From the back cover:
In Edo Period Japan, a strange new disease called the Redface Pox has begun to prey on the country’s men. Within eighty years of the first outbreak, the male population has fallen by seventy-five percent. Women have taken on all the roles traditionally granted to men, even that of the shogun. The men, precious providers of life, are carefully protected. And the most beautiful of the men are sent to serve in the shogun’s Inner Chamber…

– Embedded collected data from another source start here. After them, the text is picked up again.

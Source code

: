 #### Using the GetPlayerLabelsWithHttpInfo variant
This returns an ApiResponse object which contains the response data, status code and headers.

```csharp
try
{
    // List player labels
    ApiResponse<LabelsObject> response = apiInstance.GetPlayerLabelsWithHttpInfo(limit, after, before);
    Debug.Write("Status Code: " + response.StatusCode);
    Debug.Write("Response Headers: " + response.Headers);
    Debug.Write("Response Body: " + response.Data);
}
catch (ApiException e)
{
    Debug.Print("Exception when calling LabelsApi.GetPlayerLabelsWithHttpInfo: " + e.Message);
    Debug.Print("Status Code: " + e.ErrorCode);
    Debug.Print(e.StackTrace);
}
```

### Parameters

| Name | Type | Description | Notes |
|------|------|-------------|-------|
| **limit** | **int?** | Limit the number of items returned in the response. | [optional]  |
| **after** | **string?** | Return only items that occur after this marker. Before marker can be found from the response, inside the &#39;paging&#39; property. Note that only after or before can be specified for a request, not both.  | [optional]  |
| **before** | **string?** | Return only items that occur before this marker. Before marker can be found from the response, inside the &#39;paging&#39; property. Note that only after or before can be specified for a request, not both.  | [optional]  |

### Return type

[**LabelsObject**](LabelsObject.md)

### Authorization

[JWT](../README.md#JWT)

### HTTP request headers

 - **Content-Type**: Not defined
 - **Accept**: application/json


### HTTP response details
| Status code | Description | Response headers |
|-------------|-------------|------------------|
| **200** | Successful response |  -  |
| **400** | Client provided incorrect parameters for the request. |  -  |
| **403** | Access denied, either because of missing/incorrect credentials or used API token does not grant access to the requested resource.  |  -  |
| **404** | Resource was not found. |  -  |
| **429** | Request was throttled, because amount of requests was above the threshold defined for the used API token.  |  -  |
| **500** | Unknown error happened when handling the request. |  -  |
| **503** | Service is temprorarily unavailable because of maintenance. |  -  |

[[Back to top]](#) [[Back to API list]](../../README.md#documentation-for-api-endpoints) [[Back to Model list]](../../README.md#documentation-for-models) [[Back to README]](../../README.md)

After a mysterious illness wipes out most of the young men in Edo Period Japan, women step up to take over the roles traditionally filled by men, becoming laborers, merchants, heads of families, and even shogun. Over time, the illness grows less virulent, but remains a common threat, resulting in a population made up of four times as many females as males. Healthy men are prized—families use them as pawns to negotiate alliances, and it’s tough for the average woman to secure a husband, requiring her to visit a brothel if she wishes to have a child.

It’s into this world that Mizuno Yunoshin (name order left intact!) is born, the son of an impoverished family of the samurai class. He’s in love with his childhood friend, Nobu, but because she is of the merchant class, they are not considered a good marital match. Rather than assent to marry someone else, Mizuno instead goes into service in the Ōoku, the Inner Chambers of the shogun’s palace—where many men are kept either for the purpose of becoming concubine to the shogun or for serving those who have been deemed worthy for that honor—which will award his family enough money to perhaps attract a suitable husband for his sister. The majority of the volume focuses on Mizuno learning of the Inner Chambers’ elaborate customs as well as his unexpected rise in rank when he happens to catch the eye of the senior chamberlain.

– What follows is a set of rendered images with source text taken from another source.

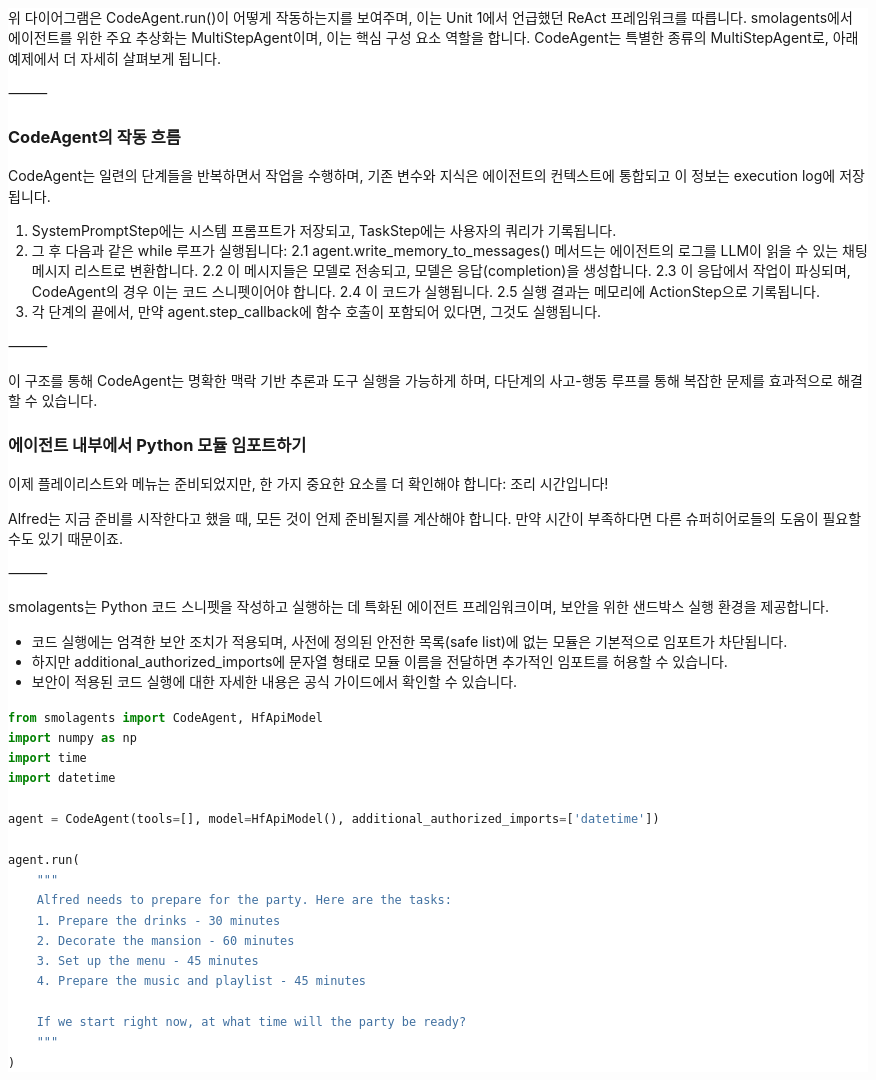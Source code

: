 위 다이어그램은 CodeAgent.run()이 어떻게 작동하는지를 보여주며, 이는 Unit 1에서 언급했던 ReAct 프레임워크를 따릅니다.
smolagents에서 에이전트를 위한 주요 추상화는 MultiStepAgent이며, 이는 핵심 구성 요소 역할을 합니다. CodeAgent는 특별한 종류의 MultiStepAgent로, 아래 예제에서 더 자세히 살펴보게 됩니다.

⸻

### CodeAgent의 작동 흐름

CodeAgent는 일련의 단계들을 반복하면서 작업을 수행하며, 기존 변수와 지식은 에이전트의 컨텍스트에 통합되고 이 정보는 execution log에 저장됩니다.
1.	SystemPromptStep에는 시스템 프롬프트가 저장되고, TaskStep에는 사용자의 쿼리가 기록됩니다.
2.	그 후 다음과 같은 while 루프가 실행됩니다:
    2.1 agent.write_memory_to_messages() 메서드는 에이전트의 로그를 LLM이 읽을 수 있는 채팅 메시지 리스트로 변환합니다.
    2.2 이 메시지들은 모델로 전송되고, 모델은 응답(completion)을 생성합니다.
    2.3 이 응답에서 작업이 파싱되며, CodeAgent의 경우 이는 코드 스니펫이어야 합니다.
    2.4 이 코드가 실행됩니다.
    2.5 실행 결과는 메모리에 ActionStep으로 기록됩니다.
3.	각 단계의 끝에서, 만약 agent.step_callback에 함수 호출이 포함되어 있다면, 그것도 실행됩니다.

⸻

이 구조를 통해 CodeAgent는 명확한 맥락 기반 추론과 도구 실행을 가능하게 하며, 다단계의 사고-행동 루프를 통해 복잡한 문제를 효과적으로 해결할 수 있습니다.

### 에이전트 내부에서 Python 모듈 임포트하기
이제 플레이리스트와 메뉴는 준비되었지만, 한 가지 중요한 요소를 더 확인해야 합니다: 조리 시간입니다!

Alfred는 지금 준비를 시작한다고 했을 때, 모든 것이 언제 준비될지를 계산해야 합니다. 만약 시간이 부족하다면 다른 슈퍼히어로들의 도움이 필요할 수도 있기 때문이죠.

⸻

smolagents는 Python 코드 스니펫을 작성하고 실행하는 데 특화된 에이전트 프레임워크이며, 보안을 위한 샌드박스 실행 환경을 제공합니다.
- 코드 실행에는 엄격한 보안 조치가 적용되며, 사전에 정의된 안전한 목록(safe list)에 없는 모듈은 기본적으로 임포트가 차단됩니다.
- 하지만 additional_authorized_imports에 문자열 형태로 모듈 이름을 전달하면 추가적인 임포트를 허용할 수 있습니다.
- 보안이 적용된 코드 실행에 대한 자세한 내용은 공식 가이드에서 확인할 수 있습니다.



```python
from smolagents import CodeAgent, HfApiModel
import numpy as np
import time
import datetime

agent = CodeAgent(tools=[], model=HfApiModel(), additional_authorized_imports=['datetime'])

agent.run(
    """
    Alfred needs to prepare for the party. Here are the tasks:
    1. Prepare the drinks - 30 minutes
    2. Decorate the mansion - 60 minutes
    3. Set up the menu - 45 minutes
    4. Prepare the music and playlist - 45 minutes

    If we start right now, at what time will the party be ready?
    """
)
```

If I had to pick one word to describe Ōoku, that word would be “intrigue.” In the noun sense of the word, Ōoku delivers abundantly, as jockeying for position within the Inner Chambers is the favorite past-time. There’s some fairly elaborate scheming going on that takes the plot in unexpected and interesting directions. And, of course, in the verb sense of the word, Ōoku intrigues readers by not being easily classified as a simple gender reversal tale.

Instead, it emphasizes the fluidity of the notion of gender, showing how males in a certain situation can exhibit traditionally feminine attributes while females can possess qualities that are generally regarded as masculine. The new shogun, Yoshimune, is an absolutely fascinating example. In this world, where women reign, Yoshimune’s intelligence and political savvy have flourished, and she is a very effective ruler, making unorthodox decisions and sidestepping the ploys of her underlings, all while frequently sating her robust sexual appetite. Her advisor, Hisamichi, is also wonderful, with a mild-mannered countenance that conceals the full extent of her cleverness. Towards the end of the volume, Yoshimune begins to question why it is that women in power are required to adopt manly names, so that it appears in historical records as though they have been men all along. I’m eager to see what will happen next!

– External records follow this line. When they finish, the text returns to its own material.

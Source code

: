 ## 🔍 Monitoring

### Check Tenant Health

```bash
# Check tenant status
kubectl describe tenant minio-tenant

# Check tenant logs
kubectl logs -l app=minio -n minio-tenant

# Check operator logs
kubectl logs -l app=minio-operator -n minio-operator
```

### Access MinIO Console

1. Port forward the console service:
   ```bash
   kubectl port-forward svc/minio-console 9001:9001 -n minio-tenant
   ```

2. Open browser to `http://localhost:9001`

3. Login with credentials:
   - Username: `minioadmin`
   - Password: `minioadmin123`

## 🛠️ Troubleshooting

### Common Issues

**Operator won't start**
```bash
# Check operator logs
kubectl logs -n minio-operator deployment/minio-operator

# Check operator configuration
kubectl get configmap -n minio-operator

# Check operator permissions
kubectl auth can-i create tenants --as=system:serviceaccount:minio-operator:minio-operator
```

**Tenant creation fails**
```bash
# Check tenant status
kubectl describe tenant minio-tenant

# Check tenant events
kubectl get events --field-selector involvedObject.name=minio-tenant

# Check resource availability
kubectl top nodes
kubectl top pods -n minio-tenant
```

Artistically, Yoshinaga’s distinctive style is deceptively simple; one might think that without elaborate designs to distinguish so many dark-haired, similarly garbed men, keeping them straight would be a problem, but it actually never is. Also, I’m particularly fond of the way Yoshimune is drawn; her haughty expressions manage to simultaneously capture her senses of humor and of self-importance. My one complaint here is that though Mizuno is often described by other characters as being handsome, he really doesn’t look it.

Published under the VIZ Signature line, Ōoku has the beautiful packaging generally afforded titles in that imprint, with French flaps, color pages, and a gorgeous vellum title page. Even the “You’re reading the wrong way!” page has been given a classy facelift. I applaud the adaptation for retaining the proper order of names, but am less enamored of the choice to render the dialogue in a very formal sort of English. I get that VIZ must’ve been trying to recreate the feel of the original, but it’s a bit distracting at first. Thankfully, I did get used to it eventually. It’d be a shame to let something so trivial mar one’s enjoyment of so excellent a work.

Review copy provided by the publisher.